[DL-Iris Recognition] IrisCode&UniNet
Introduction.
The iris is a structure in the eyes, that is located between the pupil and the sclera(or the cornea). It is a well-known fact that the iris can be used to identify individuals, since the iris is made by combining fibrous tissue so that there are many different iris patterns.
The iris recognition is one of most popular biometric authentication system. According to data released by the Korea Financial Telecommunications and Clearings Institute(KFTC), the iris recognition is one of biometric recognition system with lowest false rejection rate and false acceptance rate(source).
Despite the high accuracy of iris recognition, very few consumers use iris recognition according to the result analyzed by Samsung Electronics(source). Even the German hacker group Chaos Computer Club (CCC) announced that it had succeeded in hacking iris recognition(source).
From these domestic and international circumstances, there are several limitations for iris recognition in terms of user convenience and security. Therefore, we investigate the research trends of the iris recognition in this post and its attack/protection techniques in the next post. In this post, we report a classical iris recognition: IrisCode(TPAMI'93), and a deep learning-based iris recognition: UniNet(ICCV'17).
1. Classical Iris Recognition(IrisCode)
The IrisCode is proposed by John Daugman in 1993, and its variants are still used a lot these days. In short, the IrisCode represents an iris for 2048-bit codes, as shown in the figure visualized above.

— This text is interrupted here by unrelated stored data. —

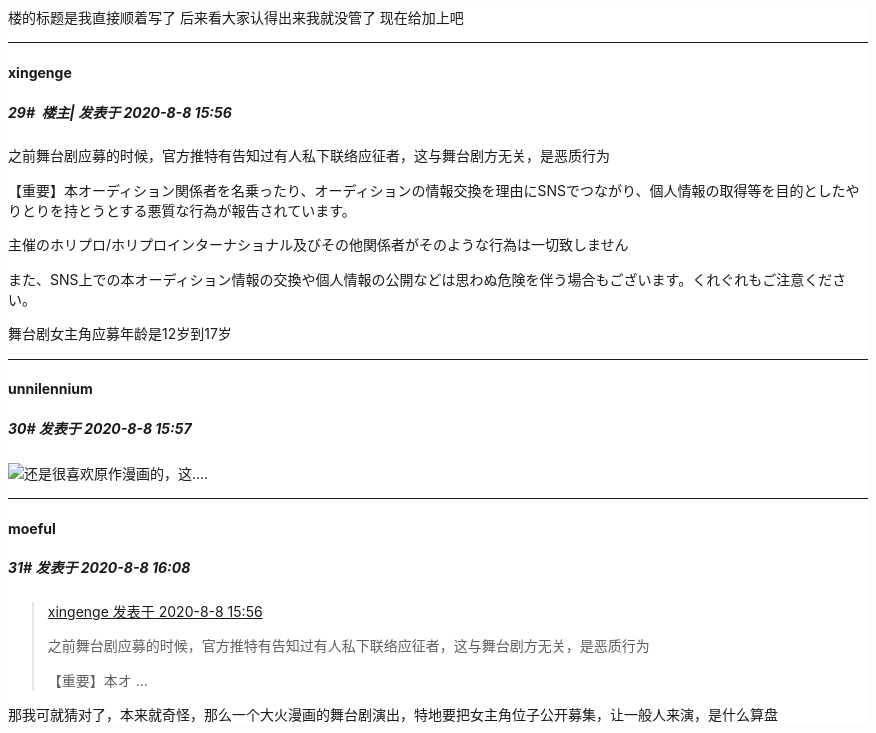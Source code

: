 楼的标题是我直接顺着写了 后来看大家认得出来我就没管了 现在给加上吧







-----

####  xingenge  
##### 29#         楼主| 发表于 2020-8-8 15:56




之前舞台剧应募的时候，官方推特有告知过有人私下联络应征者，这与舞台剧方无关，是恶质行为


【重要】本オーディション関係者を名乗ったり、オーディションの情報交換を理由にSNSでつながり、個人情報の取得等を目的としたやりとりを持とうとする悪質な行為が報告されています。

主催のホリプロ/ホリプロインターナショナル及びその他関係者がそのような行為は一切致しません


また、SNS上での本オーディション情報の交換や個人情報の公開などは思わぬ危険を伴う場合もございます。くれぐれもご注意ください。


舞台剧女主角应募年龄是12岁到17岁







-----

####  unnilennium  
##### 30#       发表于 2020-8-8 15:57



<img src="https://static.saraba1st.com/image/smiley/face2017/001.png" referrerpolicy="no-referrer">还是很喜欢原作漫画的，这....







-----

####  moeful  
##### 31#       发表于 2020-8-8 16:08



<blockquote><a href="httphttps://bbs.saraba1st.com/2b/forum.php?mod=redirect&amp;goto=findpost&amp;pid=48359827&amp;ptid=1953755" target="_blank">xingenge 发表于 2020-8-8 15:56</a>

之前舞台剧应募的时候，官方推特有告知过有人私下联络应征者，这与舞台剧方无关，是恶质行为


【重要】本オ ...</blockquote>
那我可就猜对了，本来就奇怪，那么一个大火漫画的舞台剧演出，特地要把女主角位子公开募集，让一般人来演，是什么算盘



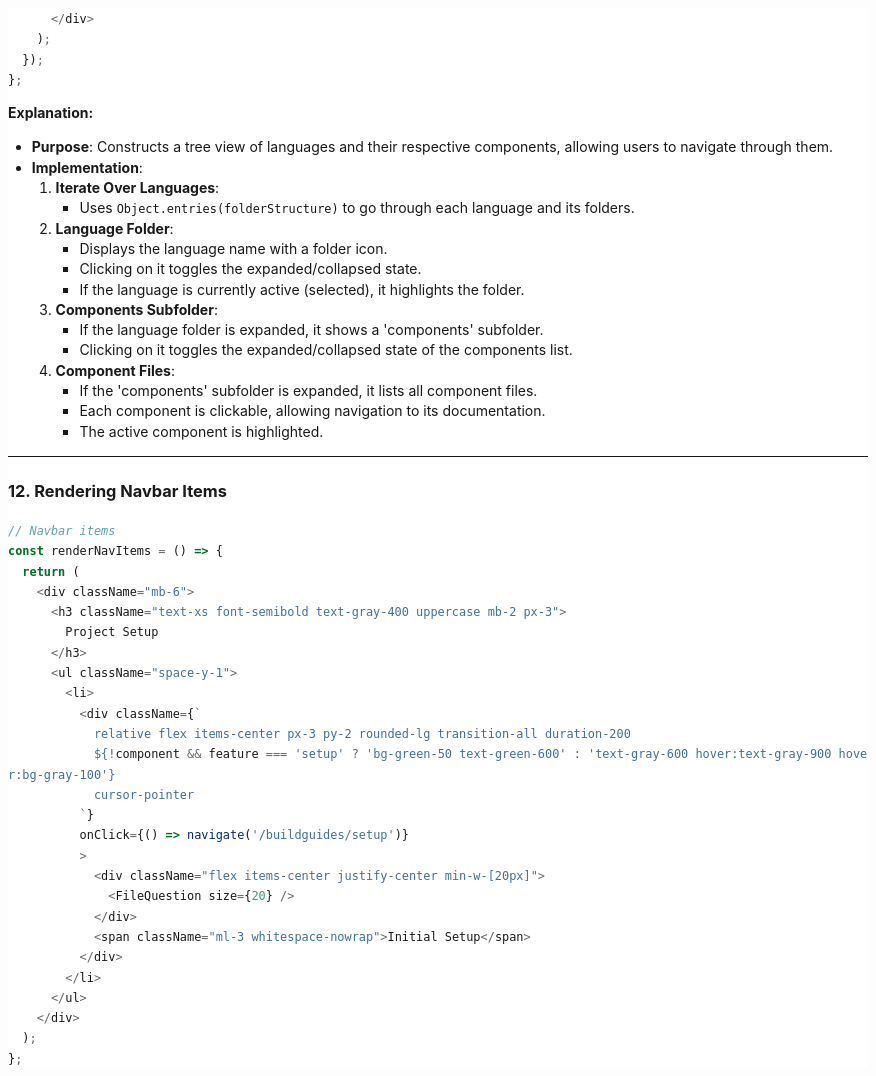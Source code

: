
 ```javascript
      </div>
    );
  });
};
```

**Explanation:**
- **Purpose**: Constructs a tree view of languages and their respective components, allowing users to navigate through them.
- **Implementation**:
  1. **Iterate Over Languages**:
     - Uses `Object.entries(folderStructure)` to go through each language and its folders.
  2. **Language Folder**:
     - Displays the language name with a folder icon.
     - Clicking on it toggles the expanded/collapsed state.
     - If the language is currently active (selected), it highlights the folder.
  3. **Components Subfolder**:
     - If the language folder is expanded, it shows a 'components' subfolder.
     - Clicking on it toggles the expanded/collapsed state of the components list.
  4. **Component Files**:
     - If the 'components' subfolder is expanded, it lists all component files.
     - Each component is clickable, allowing navigation to its documentation.
     - The active component is highlighted.

---

### 12. Rendering Navbar Items

```javascript
// Navbar items
const renderNavItems = () => {
  return (
    <div className="mb-6">
      <h3 className="text-xs font-semibold text-gray-400 uppercase mb-2 px-3">
        Project Setup
      </h3>
      <ul className="space-y-1">
        <li>
          <div className={`
            relative flex items-center px-3 py-2 rounded-lg transition-all duration-200
            ${!component && feature === 'setup' ? 'bg-green-50 text-green-600' : 'text-gray-600 hover:text-gray-900 hover:bg-gray-100'}
            cursor-pointer
          `}
          onClick={() => navigate('/buildguides/setup')}
          >
            <div className="flex items-center justify-center min-w-[20px]">
              <FileQuestion size={20} />
            </div>
            <span className="ml-3 whitespace-nowrap">Initial Setup</span>
          </div>
        </li>
      </ul>
    </div>
  );
};
```
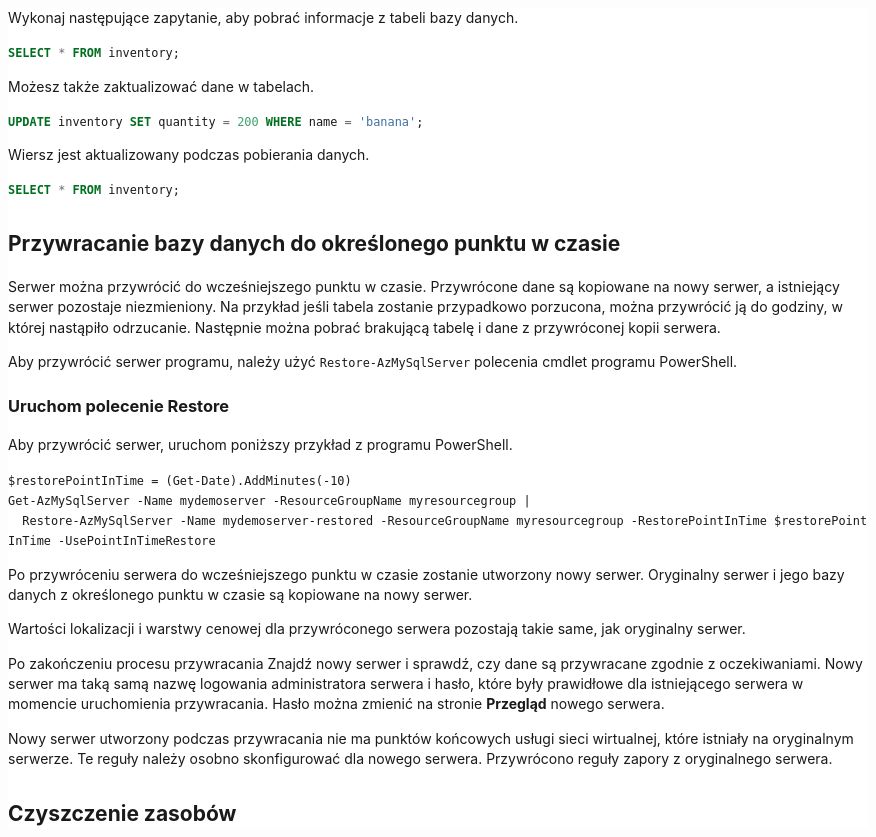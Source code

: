 Wykonaj następujące zapytanie, aby pobrać informacje z tabeli bazy danych.

```sql
SELECT * FROM inventory;
```

Możesz także zaktualizować dane w tabelach.

```sql
UPDATE inventory SET quantity = 200 WHERE name = 'banana';
```

Wiersz jest aktualizowany podczas pobierania danych.

```sql
SELECT * FROM inventory;
```

## <a name="restore-a-database-to-a-previous-point-in-time"></a>Przywracanie bazy danych do określonego punktu w czasie

Serwer można przywrócić do wcześniejszego punktu w czasie. Przywrócone dane są kopiowane na nowy serwer, a istniejący serwer pozostaje niezmieniony. Na przykład jeśli tabela zostanie przypadkowo porzucona, można przywrócić ją do godziny, w której nastąpiło odrzucanie. Następnie można pobrać brakującą tabelę i dane z przywróconej kopii serwera.

Aby przywrócić serwer programu, należy użyć `Restore-AzMySqlServer` polecenia cmdlet programu PowerShell.

### <a name="run-the-restore-command"></a>Uruchom polecenie Restore

Aby przywrócić serwer, uruchom poniższy przykład z programu PowerShell.

```azurepowershell-interactive
$restorePointInTime = (Get-Date).AddMinutes(-10)
Get-AzMySqlServer -Name mydemoserver -ResourceGroupName myresourcegroup |
  Restore-AzMySqlServer -Name mydemoserver-restored -ResourceGroupName myresourcegroup -RestorePointInTime $restorePointInTime -UsePointInTimeRestore
```

Po przywróceniu serwera do wcześniejszego punktu w czasie zostanie utworzony nowy serwer. Oryginalny serwer i jego bazy danych z określonego punktu w czasie są kopiowane na nowy serwer.

Wartości lokalizacji i warstwy cenowej dla przywróconego serwera pozostają takie same, jak oryginalny serwer.

Po zakończeniu procesu przywracania Znajdź nowy serwer i sprawdź, czy dane są przywracane zgodnie z oczekiwaniami. Nowy serwer ma taką samą nazwę logowania administratora serwera i hasło, które były prawidłowe dla istniejącego serwera w momencie uruchomienia przywracania. Hasło można zmienić na stronie **Przegląd** nowego serwera.

Nowy serwer utworzony podczas przywracania nie ma punktów końcowych usługi sieci wirtualnej, które istniały na oryginalnym serwerze. Te reguły należy osobno skonfigurować dla nowego serwera. Przywrócono reguły zapory z oryginalnego serwera.

## <a name="clean-up-resources"></a>Czyszczenie zasobów
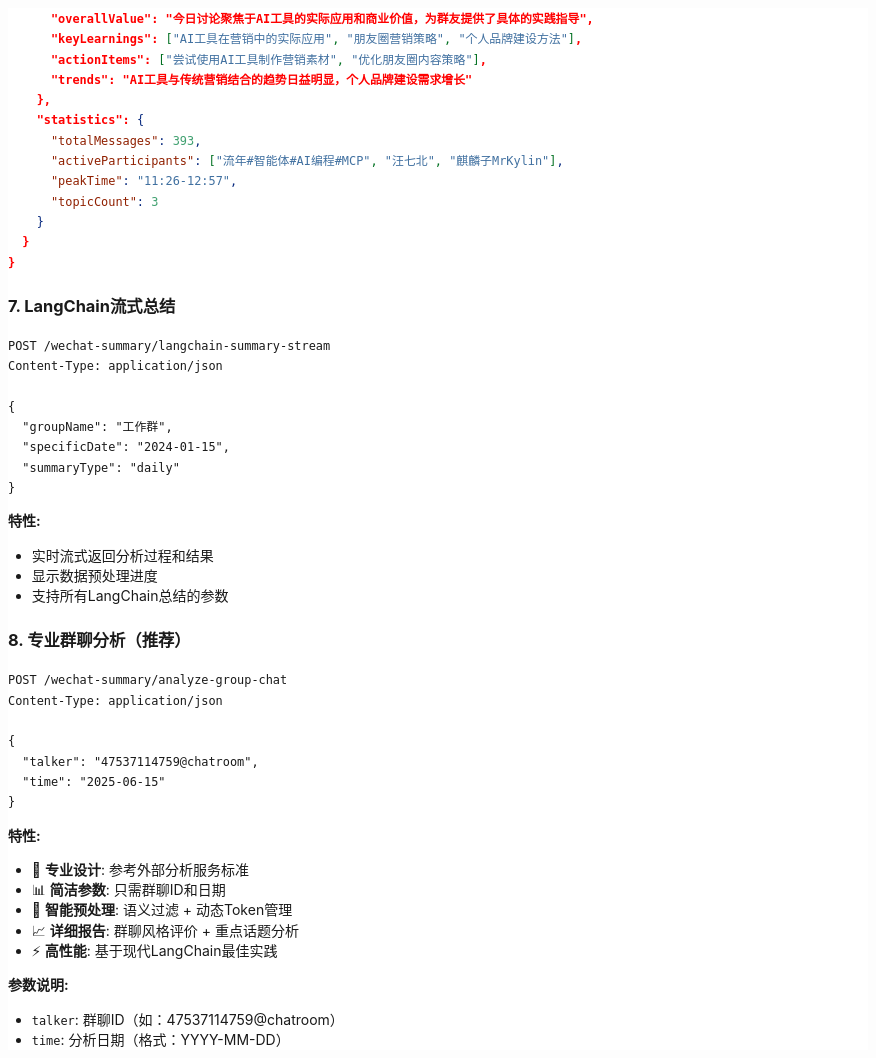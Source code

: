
 ```json
      "overallValue": "今日讨论聚焦于AI工具的实际应用和商业价值，为群友提供了具体的实践指导",
      "keyLearnings": ["AI工具在营销中的实际应用", "朋友圈营销策略", "个人品牌建设方法"],
      "actionItems": ["尝试使用AI工具制作营销素材", "优化朋友圈内容策略"],
      "trends": "AI工具与传统营销结合的趋势日益明显，个人品牌建设需求增长"
    },
    "statistics": {
      "totalMessages": 393,
      "activeParticipants": ["流年#智能体#AI编程#MCP", "汪七北", "麒麟子MrKylin"],
      "peakTime": "11:26-12:57",
      "topicCount": 3
    }
  }
}
```

### 7. LangChain流式总结
```http
POST /wechat-summary/langchain-summary-stream
Content-Type: application/json

{
  "groupName": "工作群",
  "specificDate": "2024-01-15",
  "summaryType": "daily"
}
```

**特性:**
- 实时流式返回分析过程和结果
- 显示数据预处理进度
- 支持所有LangChain总结的参数

### 8. 专业群聊分析（推荐）
```http
POST /wechat-summary/analyze-group-chat
Content-Type: application/json

{
  "talker": "47537114759@chatroom",
  "time": "2025-06-15"
}
```

**特性:**
- 🎯 **专业设计**: 参考外部分析服务标准
- 📊 **简洁参数**: 只需群聊ID和日期
- 🧠 **智能预处理**: 语义过滤 + 动态Token管理
- 📈 **详细报告**: 群聊风格评价 + 重点话题分析
- ⚡ **高性能**: 基于现代LangChain最佳实践

**参数说明:**
- `talker`: 群聊ID（如：47537114759@chatroom）
- `time`: 分析日期（格式：YYYY-MM-DD）

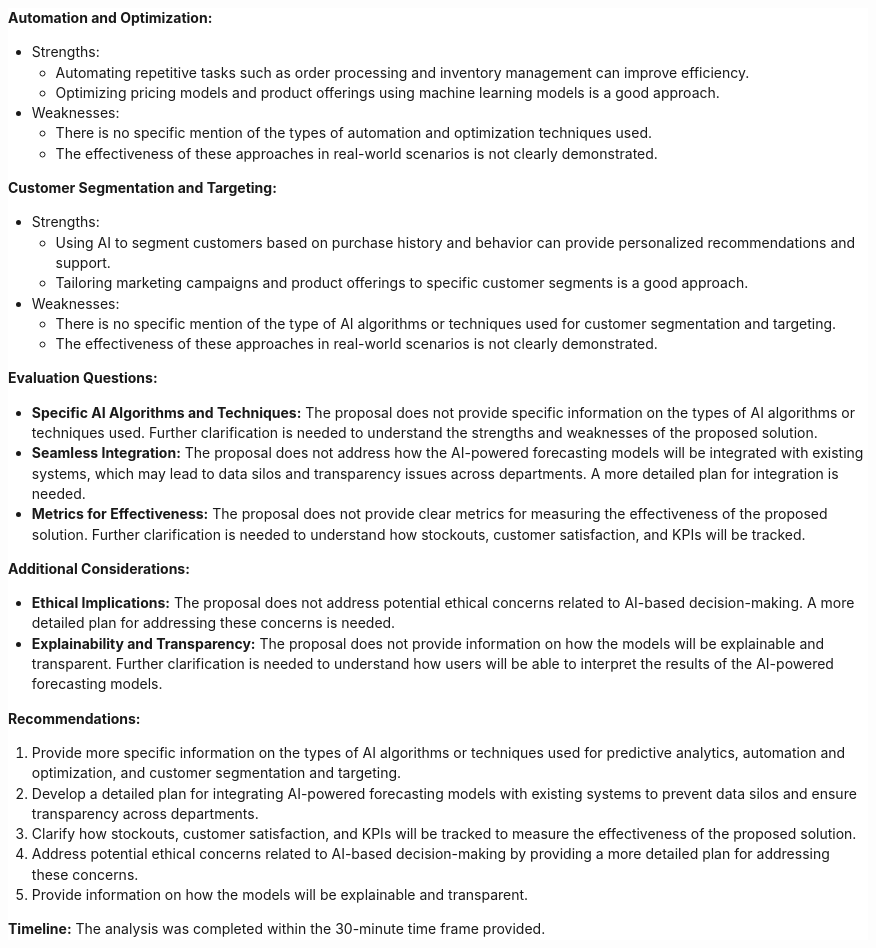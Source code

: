 **Automation and Optimization:**

* Strengths:
	+ Automating repetitive tasks such as order processing and inventory management can improve efficiency.
	+ Optimizing pricing models and product offerings using machine learning models is a good approach.
* Weaknesses:
	+ There is no specific mention of the types of automation and optimization techniques used.
	+ The effectiveness of these approaches in real-world scenarios is not clearly demonstrated.

**Customer Segmentation and Targeting:**

* Strengths:
	+ Using AI to segment customers based on purchase history and behavior can provide personalized recommendations and support.
	+ Tailoring marketing campaigns and product offerings to specific customer segments is a good approach.
* Weaknesses:
	+ There is no specific mention of the type of AI algorithms or techniques used for customer segmentation and targeting.
	+ The effectiveness of these approaches in real-world scenarios is not clearly demonstrated.

**Evaluation Questions:**

* **Specific AI Algorithms and Techniques:** The proposal does not provide specific information on the types of AI algorithms or techniques used. Further clarification is needed to understand the strengths and weaknesses of the proposed solution.
* **Seamless Integration:** The proposal does not address how the AI-powered forecasting models will be integrated with existing systems, which may lead to data silos and transparency issues across departments. A more detailed plan for integration is needed.
* **Metrics for Effectiveness:** The proposal does not provide clear metrics for measuring the effectiveness of the proposed solution. Further clarification is needed to understand how stockouts, customer satisfaction, and KPIs will be tracked.

**Additional Considerations:**

* **Ethical Implications:** The proposal does not address potential ethical concerns related to AI-based decision-making. A more detailed plan for addressing these concerns is needed.
* **Explainability and Transparency:** The proposal does not provide information on how the models will be explainable and transparent. Further clarification is needed to understand how users will be able to interpret the results of the AI-powered forecasting models.

**Recommendations:**

1. Provide more specific information on the types of AI algorithms or techniques used for predictive analytics, automation and optimization, and customer segmentation and targeting.
2. Develop a detailed plan for integrating AI-powered forecasting models with existing systems to prevent data silos and ensure transparency across departments.
3. Clarify how stockouts, customer satisfaction, and KPIs will be tracked to measure the effectiveness of the proposed solution.
4. Address potential ethical concerns related to AI-based decision-making by providing a more detailed plan for addressing these concerns.
5. Provide information on how the models will be explainable and transparent.

**Timeline:** The analysis was completed within the 30-minute time frame provided.

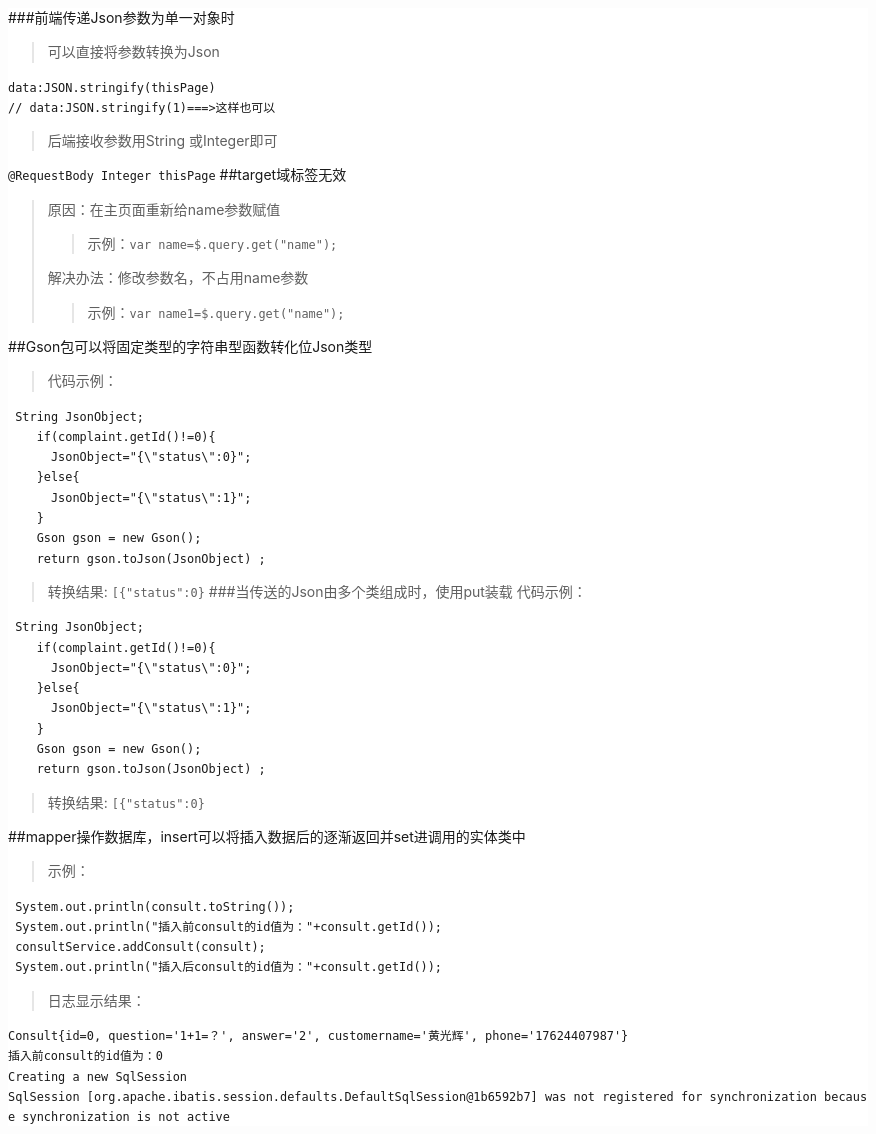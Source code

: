      
     
###前端传递Json参数为单一对象时
>可以直接将参数转换为Json
```
data:JSON.stringify(thisPage)
// data:JSON.stringify(1)===>这样也可以
```
>后端接收参数用String 或Integer即可
>
`@RequestBody Integer thisPage`
##target域标签无效
>原因：在主页面重新给name参数赋值
>>示例：`var name=$.query.get("name");`
>
>解决办法：修改参数名，不占用name参数
>>示例：`var name1=$.query.get("name");`

##Gson包可以将固定类型的字符串型函数转化位Json类型
>代码示例：
```
 String JsonObject;
    if(complaint.getId()!=0){
      JsonObject="{\"status\":0}";
    }else{
      JsonObject="{\"status\":1}";
    }
    Gson gson = new Gson();
    return gson.toJson(JsonObject) ;
```
>转换结果: `[{"status":0}`
###当传送的Json由多个类组成时，使用put装载
>代码示例：
```
 String JsonObject;
    if(complaint.getId()!=0){
      JsonObject="{\"status\":0}";
    }else{
      JsonObject="{\"status\":1}";
    }
    Gson gson = new Gson();
    return gson.toJson(JsonObject) ;
```
>转换结果: `[{"status":0}`


##mapper操作数据库，insert可以将插入数据后的逐渐返回并set进调用的实体类中
>示例：
```
 System.out.println(consult.toString());
 System.out.println("插入前consult的id值为："+consult.getId());
 consultService.addConsult(consult);
 System.out.println("插入后consult的id值为："+consult.getId());
```
>日志显示结果：
```
Consult{id=0, question='1+1=？', answer='2', customername='黄光辉', phone='17624407987'}
插入前consult的id值为：0
Creating a new SqlSession
SqlSession [org.apache.ibatis.session.defaults.DefaultSqlSession@1b6592b7] was not registered for synchronization because synchronization is not active
```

Informally, there are two steps, segmentation and encoding; the segmentation is to search for the iris boundary and detect the iris region, and the encoding is a process of extracting features from the region detected in the segmentation and encoding them into 2048-bit codes. A detailed explanation of each step is as follows.
1.1 Segmentation
The goal of segmentation is to find an inner and outer boundaries of an iris. The boundaries are found by the Daugman's integro-differential operator:
$$\max_{(r, {x}_{0}, {y}_{0})} \lvert {G}_{\sigma}(r) * \frac{\partial}{\partial r} \oint_{r,{x}_{0},{y}_{0}} \frac{I(x,y)}{2\pi r} ds \rvert$$
where G is a smoothing function, * is a convolution operation, I(x, y) is a raw image over a pixel domain and $(x_{0}, y_{0})$ is an center estimated for each radius r.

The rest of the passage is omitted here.